▸ **WORK REQUEST**
The answer must consist of every line in the data below that holds the word "which".

Stored data entries
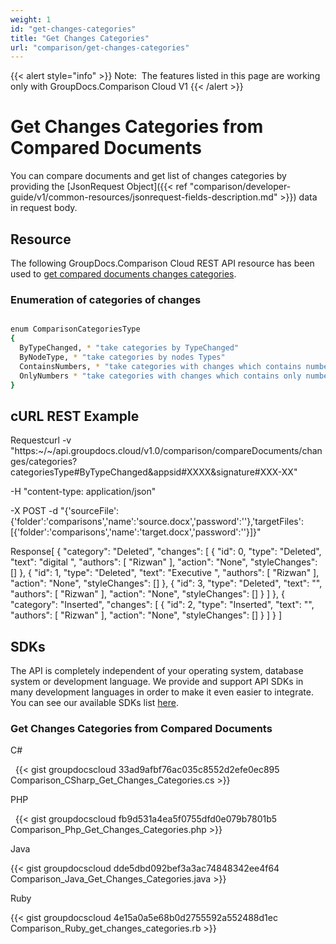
 ```yaml
---
weight: 1
id: "get-changes-categories"
title: "Get Changes Categories"
url: "comparison/get-changes-categories"
---
```


{{< alert style="info" >}}
Note:  The features listed in this page are working only with GroupDocs.Comparison Cloud V1
{{< /alert >}}










# Get Changes Categories from Compared Documents #

You can compare documents and get list of changes categories by providing the [JsonRequest Object]({{< ref "comparison/developer-guide/v1/common-resources/jsonrequest-fields-description.md" >}}) data in request body.

## Resource ##

The following GroupDocs.Comparison Cloud REST API resource has been used to [get compared documents changes categories](https://apireference.groupdocs.cloud/comparison/#!/Changes/PostCategoriesChanges).

### Enumeration of categories of changes ###

```bash 

enum ComparisonCategoriesType
{
  ByTypeChanged, * "take categories by TypeChanged"
  ByNodeType, * "take categories by nodes Types"
  ContainsNumbers, * "take categories with changes which contains numbers"
  OnlyNumbers * "take categories with changes which contains only numbers"
}

 ```

## cURL REST Example ##





 Requestcurl -v "https:~/~/api.groupdocs.cloud/v1.0/comparison/compareDocuments/changes/categories?categoriesType#ByTypeChanged&appsid#XXXX&signature#XXX-XX"

-H "content-type: application/json"

 -X POST -d "{'sourceFile':{'folder':'comparisons','name':'source.docx','password':''},'targetFiles':[{'folder':'comparisons','name':'target.docx','password':''}]}"






 Response[
 {
 "category": "Deleted",
 "changes": [
 {
 "id": 0,
 "type": "Deleted",
 "text": "digital ",
 "authors": [
 "Rizwan"
 ],
 "action": "None",
 "styleChanges": []
 },
 {
 "id": 1,
 "type": "Deleted",
 "text": "Executive ",
 "authors": [
 "Rizwan"
 ],
 "action": "None",
 "styleChanges": []
 },
 {
 "id": 3,
 "type": "Deleted",
 "text": "",
 "authors": [
 "Rizwan"
 ],
 "action": "None",
 "styleChanges": []
 }
 ]
 },
 {
 "category": "Inserted",
 "changes": [
 {
 "id": 2,
 "type": "Inserted",
 "text": "",
 "authors": [
 "Rizwan"
 ],
 "action": "None",
 "styleChanges": []
 }
 ]
 }
]








## SDKs ##

The API is completely independent of your operating system, database system or development language. We provide and support API SDKs in many development languages in order to make it even easier to integrate. You can see our available SDKs list [here](https://github.com/groupdocs-comparison-cloud).

### Get Changes Categories from Compared Documents ###





 C#



 
{{< gist groupdocscloud 33ad9afbf76ac035c8552d2efe0ec895 Comparison_CSharp_Get_Changes_Categories.cs >}}







 PHP



  
{{< gist groupdocscloud fb9d531a4ea5f0755dfd0e079b7801b5 Comparison_Php_Get_Changes_Categories.php >}}







 Java




{{< gist groupdocscloud dde5dbd092bef3a3ac74848342ee4f64 Comparison_Java_Get_Changes_Categories.java >}}







 Ruby




{{< gist groupdocscloud 4e15a0a5e68b0d2755592a552488d1ec Comparison_Ruby_get_changes_categories.rb >}}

▸ **TASK RESPONSE**
  ContainsNumbers, * "take categories with changes which contains numbers"
  OnlyNumbers * "take categories with changes which contains only numbers"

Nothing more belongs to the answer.